Questo studio ne indaga i probabili motivi: “L’ipotesi è la seguente: il soggetto allergico ha una risposta immunitaria differente, definiamola deviata, verso una sovrapproduzione di sostanze legate all’immunità acquisita di tipo Th2. Essi sono quindi geneticamente predisposti alla produzione di anticorpi IgE e citochine che sono differenti da quelle prodotti dai soggetti non allergici“, prosegue il professore catanese.

Quindi, nei fattori caratterizzanti la risposta Th2, attiva contro le patologie allergiche, si potrebbe ricercare la maggiore resistenza dei pazienti allergici all’infezione da Covid.

Un altro elemento che è stato messo in evidenza riguarda i recettori che agganciano le proteine Spike del virus nelle vie aeree superiori (nasali) e in quelle più basse (bronchiali). Nei soggetti allergici questi ricettori sono espressi in minore quantità – prosegue il professore Crimi -, così diminuisce la possibilità del virus di penetrazione nelle cellule”.

Anche le cure o terapie biologiche cui sono sottoposti i soggetti asmatici allergici rappresentano oggetto di studio e di attenzione: “I pazienti sottoposti a questo tipo di terapie appaiono meno suscettibili a contrarre l’infezione da Covid-19. Questa l’osservazione da me condivisa con il professore Canonica dell’Humanitas di Milano“, conclude il professore Crimi.

In Italia una gran parte della popolazione (fino al 15-20%) riferisce sintomi stagionali legati al polline, i più comuni dei quali comprendono prurito agli occhi, congestione nasale, naso che cola e talvolta eruzione cutanea.

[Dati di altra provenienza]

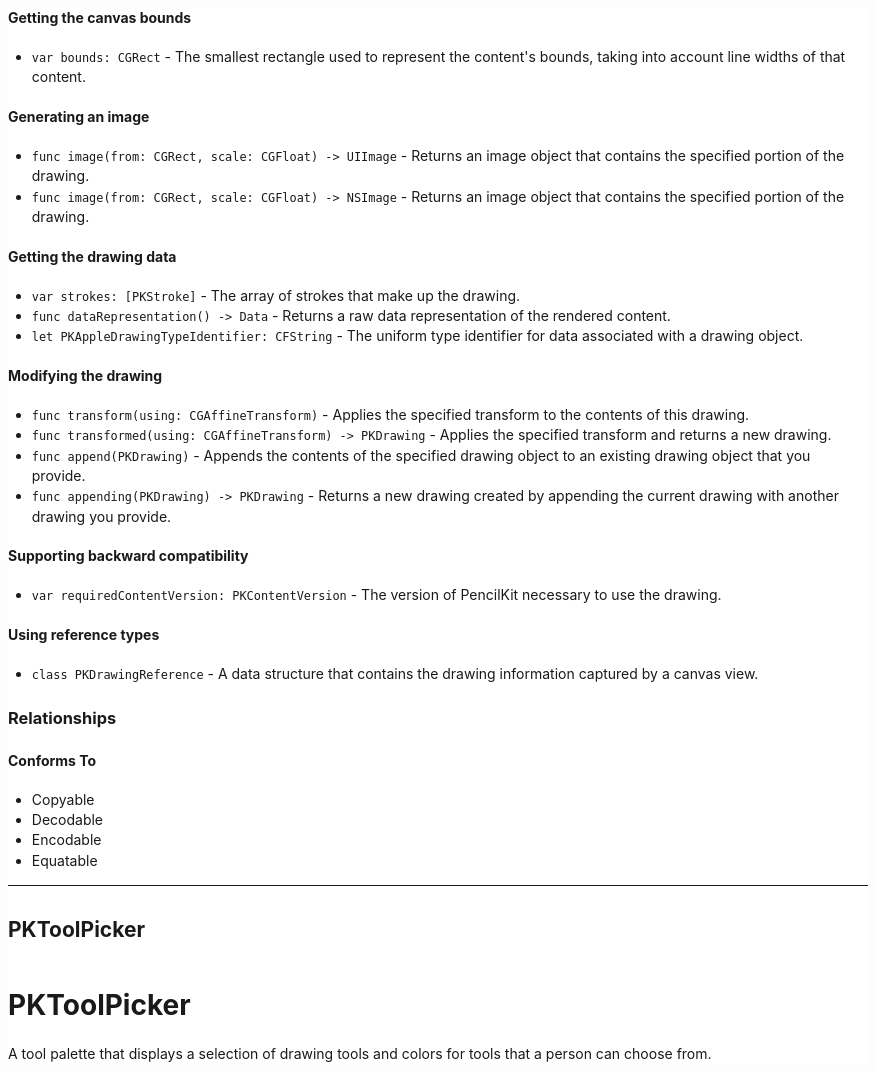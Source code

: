 #### Getting the canvas bounds
- `var bounds: CGRect` - The smallest rectangle used to represent the content's bounds, taking into account line widths of that content.

#### Generating an image
- `func image(from: CGRect, scale: CGFloat) -> UIImage` - Returns an image object that contains the specified portion of the drawing.
- `func image(from: CGRect, scale: CGFloat) -> NSImage` - Returns an image object that contains the specified portion of the drawing.

#### Getting the drawing data
- `var strokes: [PKStroke]` - The array of strokes that make up the drawing.
- `func dataRepresentation() -> Data` - Returns a raw data representation of the rendered content.
- `let PKAppleDrawingTypeIdentifier: CFString` - The uniform type identifier for data associated with a drawing object.

#### Modifying the drawing
- `func transform(using: CGAffineTransform)` - Applies the specified transform to the contents of this drawing.
- `func transformed(using: CGAffineTransform) -> PKDrawing` - Applies the specified transform and returns a new drawing.
- `func append(PKDrawing)` - Appends the contents of the specified drawing object to an existing drawing object that you provide.
- `func appending(PKDrawing) -> PKDrawing` - Returns a new drawing created by appending the current drawing with another drawing you provide.

#### Supporting backward compatibility
- `var requiredContentVersion: PKContentVersion` - The version of PencilKit necessary to use the drawing.

#### Using reference types
- `class PKDrawingReference` - A data structure that contains the drawing information captured by a canvas view.

### Relationships

#### Conforms To
- Copyable
- Decodable
- Encodable
- Equatable

---

## PKToolPicker

# PKToolPicker

A tool palette that displays a selection of drawing tools and colors for tools that a person can choose from.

Tutti questi sintomi sono generalmente indicati come febbre da fieno, allergia ai pollini o rinite allergica, che è comunemente associata all’asma allergica nei bambini e negli adulti.

Negli studi finora disponibili le allergie, incluso l’asma allergica lieve, non sono state identificate come un fattore di rischio importante per l’infezione da SARS-CoV-2, o per un risultato più sfavorevole.

Invece, l’asma in forma da moderato a grave, in cui i pazienti hanno bisogno di cure quotidiane, è incluso nelle condizioni polmonari croniche che predispongono alla malattia grave.

Rimane alta l’attenzione dei medici e degli scienziati, locali e nazionali, affinché aumentino le conoscenze sul virus che ormai da 9 mesi sta mettendo in ginocchio il Paese.